START MATERIAL FOR THIS EXERCISE
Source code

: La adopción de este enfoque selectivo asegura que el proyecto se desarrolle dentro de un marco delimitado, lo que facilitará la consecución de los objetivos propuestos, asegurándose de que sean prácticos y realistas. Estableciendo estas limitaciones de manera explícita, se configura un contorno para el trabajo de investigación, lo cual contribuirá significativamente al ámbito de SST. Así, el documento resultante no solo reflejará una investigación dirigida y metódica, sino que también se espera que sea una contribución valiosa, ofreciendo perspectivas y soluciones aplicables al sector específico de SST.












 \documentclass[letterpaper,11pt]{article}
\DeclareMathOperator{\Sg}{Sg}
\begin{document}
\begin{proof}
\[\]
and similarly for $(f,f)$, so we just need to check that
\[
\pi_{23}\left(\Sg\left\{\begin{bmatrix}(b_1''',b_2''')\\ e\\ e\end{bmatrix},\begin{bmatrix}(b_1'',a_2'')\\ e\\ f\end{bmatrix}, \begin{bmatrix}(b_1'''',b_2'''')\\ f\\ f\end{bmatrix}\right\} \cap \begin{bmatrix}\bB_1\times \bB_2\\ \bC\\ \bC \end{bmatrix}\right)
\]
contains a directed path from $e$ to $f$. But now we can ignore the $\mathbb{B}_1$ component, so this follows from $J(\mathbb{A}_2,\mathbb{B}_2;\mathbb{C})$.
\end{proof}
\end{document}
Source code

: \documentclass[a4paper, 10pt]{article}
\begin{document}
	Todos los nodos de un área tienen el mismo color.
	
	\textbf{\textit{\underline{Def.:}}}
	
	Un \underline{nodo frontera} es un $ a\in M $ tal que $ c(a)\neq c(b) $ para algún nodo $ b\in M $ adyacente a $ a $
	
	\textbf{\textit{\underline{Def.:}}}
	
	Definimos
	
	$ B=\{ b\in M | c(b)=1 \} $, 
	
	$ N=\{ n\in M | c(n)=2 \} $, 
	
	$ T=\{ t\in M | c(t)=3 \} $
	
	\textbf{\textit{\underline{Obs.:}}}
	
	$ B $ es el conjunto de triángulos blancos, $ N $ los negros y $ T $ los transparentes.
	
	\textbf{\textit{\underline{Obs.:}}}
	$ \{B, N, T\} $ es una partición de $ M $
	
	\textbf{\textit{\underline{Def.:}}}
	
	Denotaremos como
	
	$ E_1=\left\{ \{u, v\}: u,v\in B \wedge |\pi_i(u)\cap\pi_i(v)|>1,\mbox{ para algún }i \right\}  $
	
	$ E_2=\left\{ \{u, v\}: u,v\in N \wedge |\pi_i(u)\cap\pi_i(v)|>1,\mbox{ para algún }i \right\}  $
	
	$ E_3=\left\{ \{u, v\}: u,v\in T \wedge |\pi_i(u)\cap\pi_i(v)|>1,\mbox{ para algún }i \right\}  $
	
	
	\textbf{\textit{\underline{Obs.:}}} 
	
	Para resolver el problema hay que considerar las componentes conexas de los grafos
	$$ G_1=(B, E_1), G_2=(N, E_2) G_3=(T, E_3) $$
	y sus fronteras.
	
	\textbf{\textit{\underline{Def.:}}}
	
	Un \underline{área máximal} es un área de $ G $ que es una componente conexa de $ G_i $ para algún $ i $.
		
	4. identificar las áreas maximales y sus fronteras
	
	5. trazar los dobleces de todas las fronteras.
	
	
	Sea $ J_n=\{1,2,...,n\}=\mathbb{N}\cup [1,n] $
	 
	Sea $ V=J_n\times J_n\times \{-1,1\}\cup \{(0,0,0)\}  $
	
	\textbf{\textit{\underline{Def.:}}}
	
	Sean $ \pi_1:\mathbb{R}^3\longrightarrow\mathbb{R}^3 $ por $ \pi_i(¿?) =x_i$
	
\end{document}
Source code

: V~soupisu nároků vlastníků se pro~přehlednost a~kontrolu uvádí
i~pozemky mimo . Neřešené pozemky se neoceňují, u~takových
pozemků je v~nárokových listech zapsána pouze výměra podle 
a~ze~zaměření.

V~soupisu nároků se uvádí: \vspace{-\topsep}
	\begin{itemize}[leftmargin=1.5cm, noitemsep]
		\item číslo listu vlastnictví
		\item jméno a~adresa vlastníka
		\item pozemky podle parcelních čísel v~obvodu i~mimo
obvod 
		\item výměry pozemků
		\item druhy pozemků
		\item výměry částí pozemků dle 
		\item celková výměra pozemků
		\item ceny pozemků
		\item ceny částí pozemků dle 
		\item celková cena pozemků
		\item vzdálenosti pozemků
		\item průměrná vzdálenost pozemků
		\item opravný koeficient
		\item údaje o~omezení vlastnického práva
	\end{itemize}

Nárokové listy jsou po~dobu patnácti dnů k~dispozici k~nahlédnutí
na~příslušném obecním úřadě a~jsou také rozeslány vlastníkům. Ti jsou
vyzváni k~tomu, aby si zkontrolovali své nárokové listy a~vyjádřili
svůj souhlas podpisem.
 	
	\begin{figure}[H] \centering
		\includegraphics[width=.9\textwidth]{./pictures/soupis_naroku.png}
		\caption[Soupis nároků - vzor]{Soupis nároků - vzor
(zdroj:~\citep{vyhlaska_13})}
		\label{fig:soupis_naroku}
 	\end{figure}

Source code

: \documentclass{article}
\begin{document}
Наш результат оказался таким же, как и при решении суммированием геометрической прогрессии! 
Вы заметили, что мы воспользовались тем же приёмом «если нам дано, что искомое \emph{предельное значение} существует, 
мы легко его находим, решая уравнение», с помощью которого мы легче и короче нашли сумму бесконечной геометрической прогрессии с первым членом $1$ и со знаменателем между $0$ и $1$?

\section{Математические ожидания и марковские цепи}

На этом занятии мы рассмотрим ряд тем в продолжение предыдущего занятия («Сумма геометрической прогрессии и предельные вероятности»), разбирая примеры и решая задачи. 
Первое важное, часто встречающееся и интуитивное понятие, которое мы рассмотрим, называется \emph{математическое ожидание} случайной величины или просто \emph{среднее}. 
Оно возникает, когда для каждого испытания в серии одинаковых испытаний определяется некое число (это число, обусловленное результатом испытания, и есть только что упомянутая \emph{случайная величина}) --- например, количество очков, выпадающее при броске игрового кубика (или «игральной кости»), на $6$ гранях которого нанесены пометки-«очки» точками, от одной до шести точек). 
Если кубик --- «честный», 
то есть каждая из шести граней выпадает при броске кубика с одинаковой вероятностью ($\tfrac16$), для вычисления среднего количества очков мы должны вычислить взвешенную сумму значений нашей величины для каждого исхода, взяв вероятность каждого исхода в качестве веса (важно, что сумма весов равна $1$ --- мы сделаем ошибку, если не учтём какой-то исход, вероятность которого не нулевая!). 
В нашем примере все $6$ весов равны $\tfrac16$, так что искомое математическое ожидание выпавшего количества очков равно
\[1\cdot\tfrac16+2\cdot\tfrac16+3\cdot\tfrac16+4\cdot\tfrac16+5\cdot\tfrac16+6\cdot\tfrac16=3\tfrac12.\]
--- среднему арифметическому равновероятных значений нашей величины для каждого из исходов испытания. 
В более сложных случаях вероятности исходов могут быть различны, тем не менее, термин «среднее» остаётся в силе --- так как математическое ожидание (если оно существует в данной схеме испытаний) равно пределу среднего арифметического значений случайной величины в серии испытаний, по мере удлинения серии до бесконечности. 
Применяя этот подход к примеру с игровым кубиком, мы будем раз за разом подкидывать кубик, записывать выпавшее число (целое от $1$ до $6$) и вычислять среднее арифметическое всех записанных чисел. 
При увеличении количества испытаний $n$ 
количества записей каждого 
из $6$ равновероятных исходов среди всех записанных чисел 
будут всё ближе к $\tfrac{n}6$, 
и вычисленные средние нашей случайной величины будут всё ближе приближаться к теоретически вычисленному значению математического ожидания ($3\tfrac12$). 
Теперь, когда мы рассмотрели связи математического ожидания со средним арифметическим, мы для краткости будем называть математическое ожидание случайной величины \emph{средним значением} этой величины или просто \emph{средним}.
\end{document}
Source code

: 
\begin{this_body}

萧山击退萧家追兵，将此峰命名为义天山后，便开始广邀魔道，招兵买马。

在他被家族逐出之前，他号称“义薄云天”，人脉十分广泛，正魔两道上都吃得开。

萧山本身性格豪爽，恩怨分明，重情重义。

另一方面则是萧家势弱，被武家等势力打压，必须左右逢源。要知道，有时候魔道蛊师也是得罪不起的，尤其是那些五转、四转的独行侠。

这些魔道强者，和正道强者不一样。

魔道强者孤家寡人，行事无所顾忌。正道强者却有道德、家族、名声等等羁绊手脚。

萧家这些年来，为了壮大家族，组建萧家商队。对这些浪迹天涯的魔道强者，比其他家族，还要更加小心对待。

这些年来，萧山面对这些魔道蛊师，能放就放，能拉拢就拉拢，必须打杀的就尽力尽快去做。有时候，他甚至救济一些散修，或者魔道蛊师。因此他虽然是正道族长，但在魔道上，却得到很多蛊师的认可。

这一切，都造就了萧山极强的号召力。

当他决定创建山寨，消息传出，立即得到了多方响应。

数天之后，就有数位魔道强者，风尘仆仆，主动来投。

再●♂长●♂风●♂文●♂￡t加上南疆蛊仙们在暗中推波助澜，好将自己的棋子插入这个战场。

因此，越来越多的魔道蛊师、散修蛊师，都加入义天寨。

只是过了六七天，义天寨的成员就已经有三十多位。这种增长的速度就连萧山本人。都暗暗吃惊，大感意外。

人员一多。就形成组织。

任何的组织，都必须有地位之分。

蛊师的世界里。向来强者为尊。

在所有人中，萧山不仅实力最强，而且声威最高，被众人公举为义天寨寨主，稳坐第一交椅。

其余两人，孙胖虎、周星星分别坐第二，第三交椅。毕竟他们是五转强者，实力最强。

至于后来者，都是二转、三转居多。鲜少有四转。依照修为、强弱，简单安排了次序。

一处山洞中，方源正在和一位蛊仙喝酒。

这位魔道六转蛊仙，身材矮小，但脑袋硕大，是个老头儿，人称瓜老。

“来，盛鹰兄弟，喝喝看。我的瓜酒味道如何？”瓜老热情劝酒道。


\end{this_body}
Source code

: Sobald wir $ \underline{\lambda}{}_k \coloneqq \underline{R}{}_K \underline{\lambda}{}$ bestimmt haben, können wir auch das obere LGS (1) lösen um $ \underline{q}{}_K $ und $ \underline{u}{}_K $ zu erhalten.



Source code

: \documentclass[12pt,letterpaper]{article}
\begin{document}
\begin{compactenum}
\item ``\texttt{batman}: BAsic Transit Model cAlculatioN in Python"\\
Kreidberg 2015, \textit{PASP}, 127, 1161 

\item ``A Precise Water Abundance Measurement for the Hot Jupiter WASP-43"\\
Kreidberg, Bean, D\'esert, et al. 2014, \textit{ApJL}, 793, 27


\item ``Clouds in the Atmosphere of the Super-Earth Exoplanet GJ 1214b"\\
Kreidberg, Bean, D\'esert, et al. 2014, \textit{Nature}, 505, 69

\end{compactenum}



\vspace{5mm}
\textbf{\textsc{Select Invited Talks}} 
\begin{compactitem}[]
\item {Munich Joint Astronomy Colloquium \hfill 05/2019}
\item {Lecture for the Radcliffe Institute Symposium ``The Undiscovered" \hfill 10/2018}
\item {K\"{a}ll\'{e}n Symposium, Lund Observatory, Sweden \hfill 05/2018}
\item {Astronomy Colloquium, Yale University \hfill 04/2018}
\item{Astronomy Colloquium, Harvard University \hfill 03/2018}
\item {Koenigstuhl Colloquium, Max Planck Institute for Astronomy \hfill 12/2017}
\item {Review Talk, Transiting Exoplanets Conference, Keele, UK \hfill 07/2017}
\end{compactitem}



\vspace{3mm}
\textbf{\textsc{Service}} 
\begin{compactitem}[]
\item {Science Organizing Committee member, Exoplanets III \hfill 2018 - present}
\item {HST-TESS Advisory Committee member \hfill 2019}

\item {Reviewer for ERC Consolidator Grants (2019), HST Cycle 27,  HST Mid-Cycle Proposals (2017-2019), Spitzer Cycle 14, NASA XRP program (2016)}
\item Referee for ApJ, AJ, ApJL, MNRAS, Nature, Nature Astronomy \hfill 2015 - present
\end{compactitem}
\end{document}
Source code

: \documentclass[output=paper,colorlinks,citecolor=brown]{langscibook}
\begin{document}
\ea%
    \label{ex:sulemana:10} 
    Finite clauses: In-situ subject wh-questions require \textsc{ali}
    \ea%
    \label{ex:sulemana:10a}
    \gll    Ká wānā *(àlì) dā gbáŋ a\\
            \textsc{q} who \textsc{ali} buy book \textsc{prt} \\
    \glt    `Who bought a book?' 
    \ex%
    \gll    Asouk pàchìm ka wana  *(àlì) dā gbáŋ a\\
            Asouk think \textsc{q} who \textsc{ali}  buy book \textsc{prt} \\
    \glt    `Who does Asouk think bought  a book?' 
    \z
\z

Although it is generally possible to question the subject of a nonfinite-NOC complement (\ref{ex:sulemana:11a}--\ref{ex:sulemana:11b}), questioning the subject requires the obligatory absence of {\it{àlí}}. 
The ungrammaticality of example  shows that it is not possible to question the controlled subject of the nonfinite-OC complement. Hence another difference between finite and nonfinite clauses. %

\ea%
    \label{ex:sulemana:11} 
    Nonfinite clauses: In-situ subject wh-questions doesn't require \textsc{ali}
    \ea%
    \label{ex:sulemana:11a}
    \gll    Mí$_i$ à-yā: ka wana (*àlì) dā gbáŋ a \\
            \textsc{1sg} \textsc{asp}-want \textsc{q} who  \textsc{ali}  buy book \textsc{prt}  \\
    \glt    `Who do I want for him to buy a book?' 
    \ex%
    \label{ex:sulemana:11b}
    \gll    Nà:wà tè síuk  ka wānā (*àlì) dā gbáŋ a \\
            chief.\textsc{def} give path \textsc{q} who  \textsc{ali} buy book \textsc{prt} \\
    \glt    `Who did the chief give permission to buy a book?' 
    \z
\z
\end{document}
END MATERIAL FOR THIS EXERCISE
# [GOAL OF THE EXERCISE]
Take every line from the data above that holds "times" and copy it out.

# [WRITTEN ANSWER]
\pi_{23}\left(\Sg\left\{\begin{bmatrix}(b_1''',b_2''')\\ e\\ e\end{bmatrix},\begin{bmatrix}(b_1'',a_2'')\\ e\\ f\end{bmatrix}, \begin{bmatrix}(b_1'''',b_2'''')\\ f\\ f\end{bmatrix}\right\} \cap \begin{bmatrix}\bB_1\times \bB_2\\ \bC\\ \bC \end{bmatrix}\right)
	Sea $ V=J_n\times J_n\times \{-1,1\}\cup \{(0,0,0)\}  $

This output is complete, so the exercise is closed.